State officials and local leaders outlined the governor’s Prosperity Roadmap and related 2026 legislative concepts at the House Interim Committee on Economic Development on Jan. 13.
Sarah Means, the governor’s workforce, higher education and economic development advisor, told the committee the roadmap responds to “slowing population growth, elevated unemployment and business out migration” and is organized around three core goals: retain and grow businesses, catalyze job creation through targeted industry strategies, and modernize economic development systems.

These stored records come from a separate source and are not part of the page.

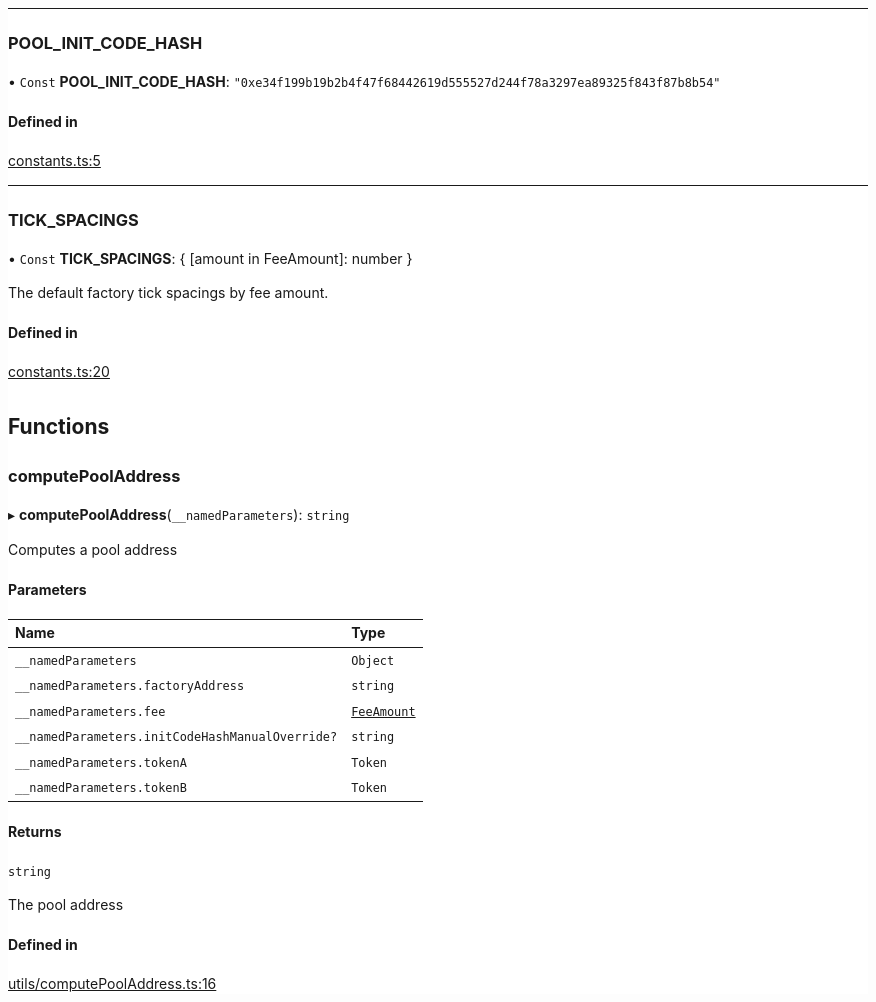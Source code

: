 ___

### POOL\_INIT\_CODE\_HASH

• `Const` **POOL\_INIT\_CODE\_HASH**: ``"0xe34f199b19b2b4f47f68442619d555527d244f78a3297ea89325f843f87b8b54"``

#### Defined in

[constants.ts:5](https://github.com/Jingo-Finance/v3-sdk/blob/08a7c05/src/constants.ts#L5)

___

### TICK\_SPACINGS

• `Const` **TICK\_SPACINGS**: { [amount in FeeAmount]: number }

The default factory tick spacings by fee amount.

#### Defined in

[constants.ts:20](https://github.com/Jingo-Finance/v3-sdk/blob/08a7c05/src/constants.ts#L20)

## Functions

### computePoolAddress

▸ **computePoolAddress**(`__namedParameters`): `string`

Computes a pool address

#### Parameters

| Name | Type |
| :------ | :------ |
| `__namedParameters` | `Object` |
| `__namedParameters.factoryAddress` | `string` |
| `__namedParameters.fee` | [`FeeAmount`](enums/FeeAmount.md) |
| `__namedParameters.initCodeHashManualOverride?` | `string` |
| `__namedParameters.tokenA` | `Token` |
| `__namedParameters.tokenB` | `Token` |

#### Returns

`string`

The pool address

#### Defined in

[utils/computePoolAddress.ts:16](https://github.com/Jingo-Finance/v3-sdk/blob/08a7c05/src/utils/computePoolAddress.ts#L16)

Key proposals described include: - Fast Track Permitting: A program modeled on other states to accelerate permitting for projects with large, multiagency permitting needs. The presenters described a tentative $150,000,000 private-investment threshold for initial eligibility but said a tiered approach is under consideration so rural and smaller projects can qualify under different criteria. - Permit audits: The legislation would direct natural resource agencies and ODOT to complete comprehensive reviews of permits related to economic development projects and provide recommendations on updated timelines within 120 days of passage. - Industrial site readiness: The governor proposes adding $40,000,000 to the existing industrial site loan fund at Business Oregon to support upfront infrastructure, environmental mitigation and site assembly. - Enterprise Zone modernization: The plan would modify job-creation thresholds, allow flexible hiring timelines, expand qualifying criteria to include productivity and revenue improvements, and extend exemption terms beyond the current 3-to-5-year norm.
Local officials told the committee why the investments matter. Eugene Mayor Karen Knudsen said the proposed $40 million would be a "game changer" for projects such as the Clear Lake Road industrial area, a 650-acre site she said could yield up to 6,000 jobs if made developable. A county commissioner supporting expanded fast-track access called the program a possible path "from uncertainty to yes" for sites that have stalled for decades under complex regulations.
Committee members pressed speakers on the proposed $150 million threshold, asking whether it would exclude rural projects and create regulatory capture. Presenters repeatedly said the proposal is preliminary and that a tiered approach and local coordination would be included as language is refined.
The governor’s team encouraged committee members to submit feedback before the short-session deadlines and said draft language and supplemental memos are posted in OLIS.